Fantasmaville humorously examines the love/hate relationship Latino-Americans have with the ghosts of past people and places. When a world-weary Latina, Celeste, and her Anglo husband, Martin, desire to experience a sense of community, they return home to the urban neighborhood where they both grew up. They resist the surge of gentrification. Colorful local characters, including an advice-spinning “Mexican Spirit Guide” who takes on the form of a human-sized raccoon, complicate the couple's return. While facing the threat of a yuppie-centric Dog Park encroaching on her neighborhood, Celeste discovers the secret of her heritage, her purpose, and her longing for a sense of home.
Raul Garza is a Texas-based writer whose screenplay Digging Up Roots was featured at Teatro Humanidad’s Play Festival. His work has been performed by the Latino Comedy Project at SketchFests in Chicago, San Francisco, Seattle and Vancouver. A veteran of the advertising industry, Raul has created national commercials for clients including McDonald’s, Reebok and Miller Lite, and is co-founder of TKO Advertising in Austin, TX. Fantasmaville is Garza’s first full-length play.
“Fantasmaville is a hilarious play about the cost of urban blight on the Latino soul,” said Arizona Theatre Company’s Playwright-in-Residence Elaine Romero, “The judges were won over by Raul Garza's fresh comedic voice. One gets the sense that Garza intimately knows the characters he writes. Garza writes with a fluent Chicano tongue, dancing effortlessly between English and Spanish.
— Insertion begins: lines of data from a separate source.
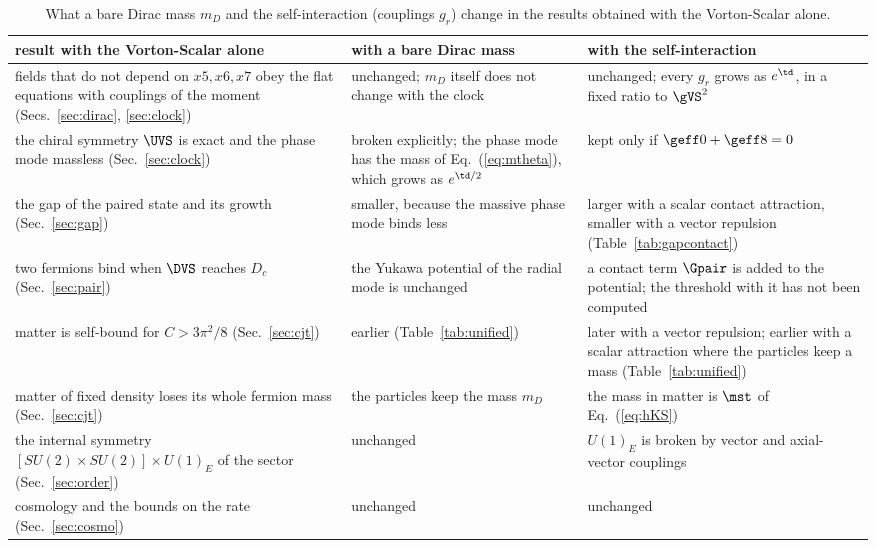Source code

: \begin{table}
\caption{\label{tab:changes}What a bare Dirac mass $m_D$ and the self-interaction (couplings $g_r$)
change in the results obtained with the Vorton-Scalar alone.}
\begin{ruledtabular}
\begin{tabular}{p{}p{}p{}}
result with the Vorton-Scalar alone & with a bare Dirac mass & with the self-interaction \\
\hline
fields that do not depend on $x5,x6,x7$ obey the flat equations with couplings of the moment (Secs.~\ref{sec:dirac}, \ref{sec:clock}) & unchanged; $m_D$ itself does not change with the clock & unchanged; every $g_r$ grows as $e^{\td}$, in a fixed ratio to $\gVS^{2}$ \\
the chiral symmetry $\UVS$ is exact and the phase mode massless (Sec.~\ref{sec:clock}) & broken explicitly; the phase mode has the mass of Eq.~(\ref{eq:mtheta}), which grows as $e^{\td/2}$ & kept only if $\geff0+\geff8=0$ \\
the gap of the paired state and its growth (Sec.~\ref{sec:gap}) & smaller, because the massive phase mode binds less & larger with a scalar contact attraction, smaller with a vector repulsion (Table~\ref{tab:gapcontact}) \\
two fermions bind when $\DVS$ reaches $D_c$ (Sec.~\ref{sec:pair}) & the Yukawa potential of the radial mode is unchanged & a contact term $\Gpair$ is added to the potential; the threshold with it has not been computed \\
matter is self-bound for $C>3\pi^{2}/8$ (Sec.~\ref{sec:cjt}) & earlier (Table~\ref{tab:unified}) & later with a vector repulsion; earlier with a scalar attraction where the particles keep a mass (Table~\ref{tab:unified}) \\
matter of fixed density loses its whole fermion mass (Sec.~\ref{sec:cjt}) & the particles keep the mass $m_D$ & the mass in matter is $\mst$ of Eq.~(\ref{eq:hKS}) \\
the internal symmetry $[SU(2)\times SU(2)]\times U(1)_E$ of the sector (Sec.~\ref{sec:order}) & unchanged & $U(1)_E$ is broken by vector and axial-vector couplings \\
cosmology and the bounds on the rate (Sec.~\ref{sec:cosmo}) & unchanged & unchanged \\
\end{tabular}
\end{ruledtabular}
\end{table}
With a strong dose of irony, Garza captures the plight of urban Chicanos caught between their treasured cultural past and their assimilated present.”
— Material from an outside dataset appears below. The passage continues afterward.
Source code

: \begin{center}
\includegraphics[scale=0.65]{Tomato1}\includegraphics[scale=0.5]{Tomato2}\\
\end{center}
Guillermo Reyes and Caridad Svich, both past winners of the National Latino Playwriting Award, were name finalists for their 2007 play submissions. Mr. Reyes’ play Allende By Pinochet is a historical drama in which dictator Augusto Pinochet writes his own memoirs revealing how he overthrew the Socialist president of Chile, Salvador Allende, but history refuses to accept his version and talks back. Ms. Svich’s play Lucinda Caval is a drama of suspense and identity detailing a woman’s search for her missing brother while a blind architect dreams of an imagined past reconstructed from censored shards of books.
Guillermo Reyes is a Chilean-born U.S. citizen, and author of off-Broadway plays such as Men On The Verge of a His-Panic Breakdown and Mother Lolita, and was recently featured in Voices at the River at Arkansas Repertory Theatre. Mr. Reyes is the head of the playwriting program at Arizona State University.
Caridad Svich is the author of over forty plays and fifteen translations. Her work has been seen at venues across the US and abroad, including Royal Court Theatre, Cincinnati Playhouse, The Women's Project, Salvage Vanguard and 7 Stages. She is alumna playwright of New Dramatists, founder of theatre alliance NoPassport, and contributing editor of TheatreForum. Her website is www.caridadsvich.com
Arizona Theatre Company's National Latino Playwriting Award annually recognizes an outstanding work by a Latino playwright written on any subject. Arizona Theatre Company solicits submissions from across the U.S., its territories, and Mexico. Full-length and one-act plays (minimum length, 50 pages) written in English, English and Spanish, or solely in Spanish are accepted. Spanish language and bilingual scripts must be accompanied by an English translation. The submission deadline for the 2008 National Latino Playwriting Award is December 30, 2008.